F is for Food Waste
I keep seeing people claim that 40% of consumer food in the US is thrown away uneaten, or hear statistics like 20 pounds of wasted food per person per month.I simply don't believe it.
There's no question that some food is wasted. It's hard to avoid having that big watermelon go bad before you have a chance to finish it all, especially when you're a one- or two-person household and the market won't sell you a quarter pound of cherries or half a pound of ground beef. And then there's all the stuff you don't want to eat: the bones, the fat, the banana peels and apple cores, the artichoke leaves and corn cobs.
But even if you count all that ... 40 percent? 2/3 of a pound per day per person? And that's supposed to be an average -- so if Dave and I are throwing out a few ounces, somebody else would have to be throwing out multiple pounds a day. It just doesn't seem possible. Who would do that?

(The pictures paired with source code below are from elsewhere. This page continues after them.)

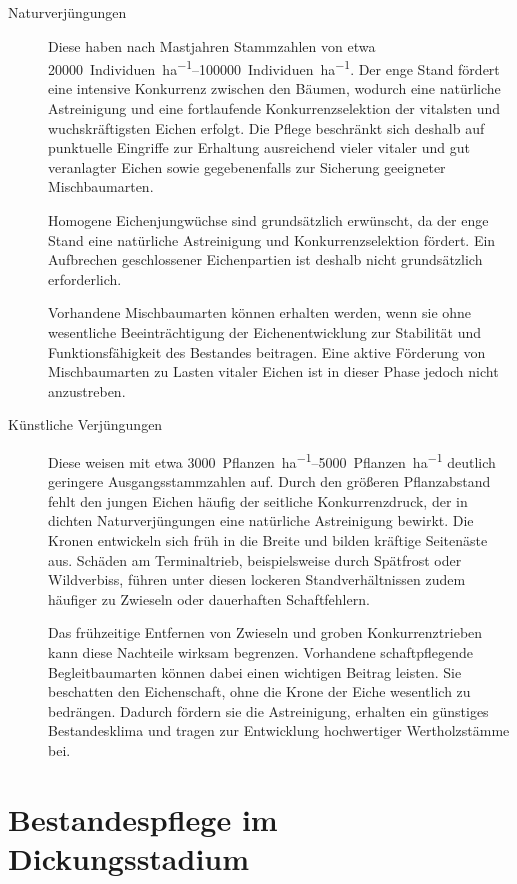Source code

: \documentclass[twocolumn, bibliography=totoc, abstract=true]{scrartcl}
\begin{document}
\begin{description}
\item[Naturverjüngungen]
  Diese haben nach Mastjahren Stammzahlen von etwa \qtyrange{20000}{100000}{Individuen\per\hectare}. Der enge Stand fördert eine intensive Konkurrenz zwischen den Bäumen, wodurch eine natürliche Astreinigung und eine fortlaufende Konkurrenzselektion der vitalsten und wuchskräftigsten Eichen erfolgt. Die Pflege beschränkt sich deshalb auf punktuelle Eingriffe zur Erhaltung ausreichend vieler vitaler und gut veranlagter Eichen sowie gegebenenfalls zur Sicherung geeigneter Mischbaumarten.

  Homogene Eichenjungwüchse sind grundsätzlich erwünscht, da der enge Stand eine natürliche Astreinigung und Konkurrenzselektion fördert. Ein Aufbrechen geschlossener Eichenpartien ist deshalb nicht grundsätzlich erforderlich.

  Vorhandene Mischbaumarten können erhalten werden, wenn sie ohne wesentliche Beeinträchtigung der Eichenentwicklung zur Stabilität und Funktionsfähigkeit des Bestandes beitragen. Eine aktive Förderung von Mischbaumarten zu Lasten vitaler Eichen ist in dieser Phase jedoch nicht anzustreben.

\item[Künstliche Verjüngungen]
  Diese weisen mit etwa \qtyrange{3000}{5000}{Pflanzen\per\hectare} deutlich geringere Ausgangsstammzahlen auf. Durch den größeren Pflanzabstand fehlt den jungen Eichen häufig der seitliche Konkurrenzdruck, der in dichten Naturverjüngungen eine natürliche Astreinigung bewirkt. Die Kronen entwickeln sich früh in die Breite und bilden kräftige Seitenäste aus. Schäden am Terminaltrieb, beispielsweise durch Spätfrost oder Wildverbiss, führen unter diesen lockeren Standverhältnissen zudem häufiger zu Zwieseln oder dauerhaften Schaftfehlern.

  Das frühzeitige Entfernen von Zwieseln und groben Konkurrenztrieben kann diese Nachteile wirksam begrenzen. Vorhandene schaftpflegende Begleitbaumarten können dabei einen wichtigen Beitrag leisten. Sie beschatten den Eichenschaft, ohne die Krone der Eiche wesentlich zu bedrängen. Dadurch fördern sie die Astreinigung, erhalten ein günstiges Bestandesklima und tragen zur Entwicklung hochwertiger Wertholzstämme bei.
\end{description}

\section{Bestandespflege im Dickungsstadium}
\end{document}
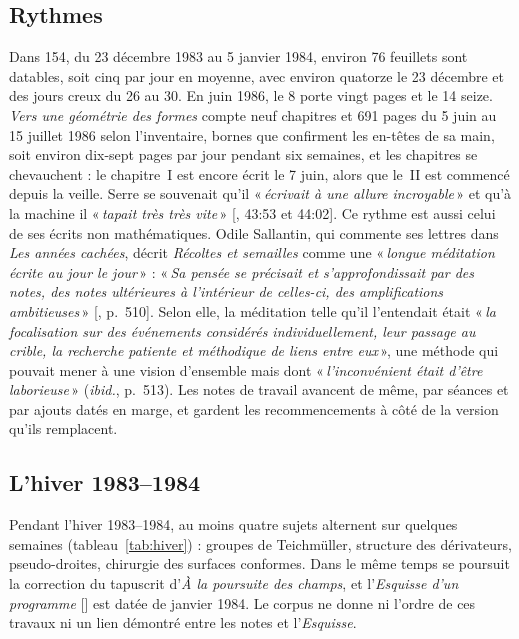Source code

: \documentclass[11pt]{amsart}
\newcommand{\ts}[1]{\foreignlanguage{english}{#1}}
\newcommand{\q}[1]{«\,\textit{#1}\,»}
\begin{document}
\subsection{Rythmes}

Dans 154, du 23 décembre 1983 au 5 janvier 1984, environ 76 feuillets sont datables, soit cinq par jour en moyenne, avec environ quatorze le 23 décembre et des jours creux du 26 au 30. En juin 1986, le 8 porte vingt pages et le 14 seize. \emph{Vers une géométrie des formes} compte neuf chapitres et 691 pages du 5 juin au 15 juillet 1986 selon l'inventaire, bornes que confirment les en-têtes de sa main, soit environ dix-sept pages par jour pendant six semaines, et les chapitres se chevauchent : le chapitre~I est encore écrit le 7 juin, alors que le~II est commencé depuis la veille. Serre se souvenait qu'il \q{écrivait à une allure incroyable} et qu'à la machine il \q{tapait très très vite} [\citealp{serreconnes2019}, \ts{43:53} et \ts{44:02}]. Ce rythme est aussi celui de ses écrits non mathématiques. Odile Sallantin, qui commente ses lettres dans \emph{Les années cachées}, décrit \emph{Récoltes et semailles} comme une \q{longue méditation écrite au jour le jour} : \q{Sa pensée se précisait et s'approfondissait par des notes, des notes ultérieures à l'intérieur de celles-ci, des amplifications ambitieuses} [\citealp{grothendieck2025}, p.~510]. Selon elle, la méditation telle qu'il l'entendait était \q{la focalisation sur des événements considérés individuellement, leur passage au crible, la recherche patiente et méthodique de liens entre eux}, une méthode qui pouvait mener à une vision d'ensemble mais dont \q{l'inconvénient était d'être laborieuse} (\emph{ibid.}, p.~513). Les notes de travail avancent de même, par séances et par ajouts datés en marge, et gardent les recommencements à côté de la version qu'ils remplacent.

\subsection{L'hiver 1983--1984}

Pendant l'hiver 1983--1984, au moins quatre sujets alternent sur quelques semaines (tableau~\ref{tab:hiver}) : groupes de Teichmüller, structure des dérivateurs, pseudo-droites, chirurgie des surfaces conformes. Dans le même temps se poursuit la correction du tapuscrit d'\emph{À la poursuite des champs}, et l'\emph{Esquisse d'un programme} [\citealp{grothendieck1997}] est datée de janvier 1984. Le corpus ne donne ni l'ordre de ces travaux ni un lien démontré entre les notes et l'\emph{Esquisse}.
\end{document}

When you see people quoting a surprising number -- especially when you see the same big number quoted by lots of people -- you should always ask yourself the source of the number.
Our county's zero-waste team says the number comes from the EPA, but doesn't give details. But a web search found a few articles that referenced a 2009 study: The Progressive Increase of Food Waste in America and Its Environmental Impact (Kevin D. Hall, Juen Guo, Michael Dore, Carson C. Chow) . Fortunately it's on PLOS One so you can read the actual study.
They use a fairly complicated formula (explained in the article) to take the increase of average body weight among US adults over the past 30 years and map that to number of calories (kcal) consumed by the entire US population. Then they take the total number of calories available in the US national agricultural production, as tracked by the US Food and Agriculture Organization (FAO), and compare the two numbers. They calculate a waste of 1400 kcal per person per day in 2003, representing 40% of the total food stream, compared with 900 kcal in 1974 (30%).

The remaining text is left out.